◆ Task requirements ◆
In the records below, find each line with the word "który" and copy it.

────

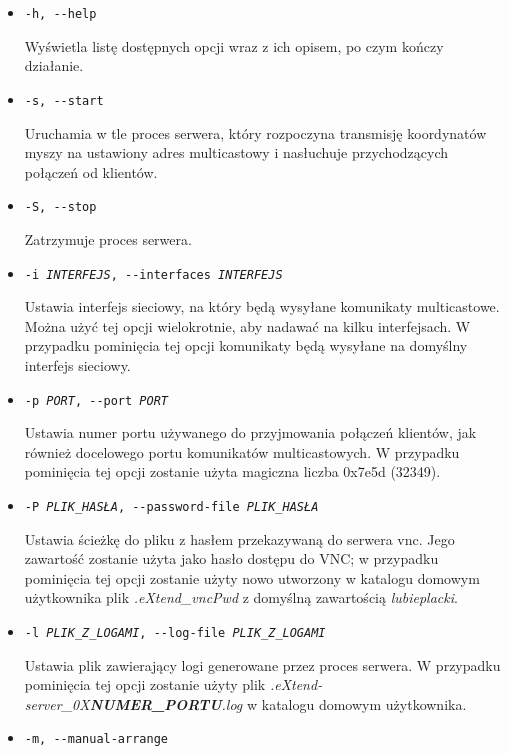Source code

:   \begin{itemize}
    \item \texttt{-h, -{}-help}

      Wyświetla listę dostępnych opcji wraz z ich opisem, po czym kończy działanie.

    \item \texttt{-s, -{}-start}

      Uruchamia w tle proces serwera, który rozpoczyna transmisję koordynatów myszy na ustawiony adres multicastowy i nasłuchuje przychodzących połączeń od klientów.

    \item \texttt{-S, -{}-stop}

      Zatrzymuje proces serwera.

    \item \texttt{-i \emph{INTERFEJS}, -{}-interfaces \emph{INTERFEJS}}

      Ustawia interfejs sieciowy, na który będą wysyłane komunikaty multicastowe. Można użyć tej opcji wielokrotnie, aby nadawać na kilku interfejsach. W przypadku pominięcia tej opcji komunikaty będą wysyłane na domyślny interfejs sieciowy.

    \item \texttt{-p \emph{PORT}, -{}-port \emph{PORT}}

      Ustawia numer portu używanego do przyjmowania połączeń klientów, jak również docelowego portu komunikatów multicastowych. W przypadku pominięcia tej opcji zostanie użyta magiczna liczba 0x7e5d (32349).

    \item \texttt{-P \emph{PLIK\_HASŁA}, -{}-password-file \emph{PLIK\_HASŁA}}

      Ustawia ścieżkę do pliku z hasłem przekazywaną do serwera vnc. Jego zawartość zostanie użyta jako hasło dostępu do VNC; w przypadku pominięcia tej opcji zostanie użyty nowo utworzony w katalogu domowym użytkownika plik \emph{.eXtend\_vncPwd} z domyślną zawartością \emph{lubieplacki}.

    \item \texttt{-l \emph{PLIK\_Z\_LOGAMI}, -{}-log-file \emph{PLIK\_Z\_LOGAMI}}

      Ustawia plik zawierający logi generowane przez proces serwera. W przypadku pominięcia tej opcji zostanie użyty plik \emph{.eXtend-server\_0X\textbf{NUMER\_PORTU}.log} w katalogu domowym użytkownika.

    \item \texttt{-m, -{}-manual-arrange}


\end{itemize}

────

◆ Exercise output ◆
      Uruchamia w tle proces serwera, który rozpoczyna transmisję koordynatów myszy na ustawiony adres multicastowy i nasłuchuje przychodzących połączeń od klientów.
      Ustawia interfejs sieciowy, na który będą wysyłane komunikaty multicastowe. Można użyć tej opcji wielokrotnie, aby nadawać na kilku interfejsach. W przypadku pominięcia tej opcji komunikaty będą wysyłane na domyślny interfejs sieciowy.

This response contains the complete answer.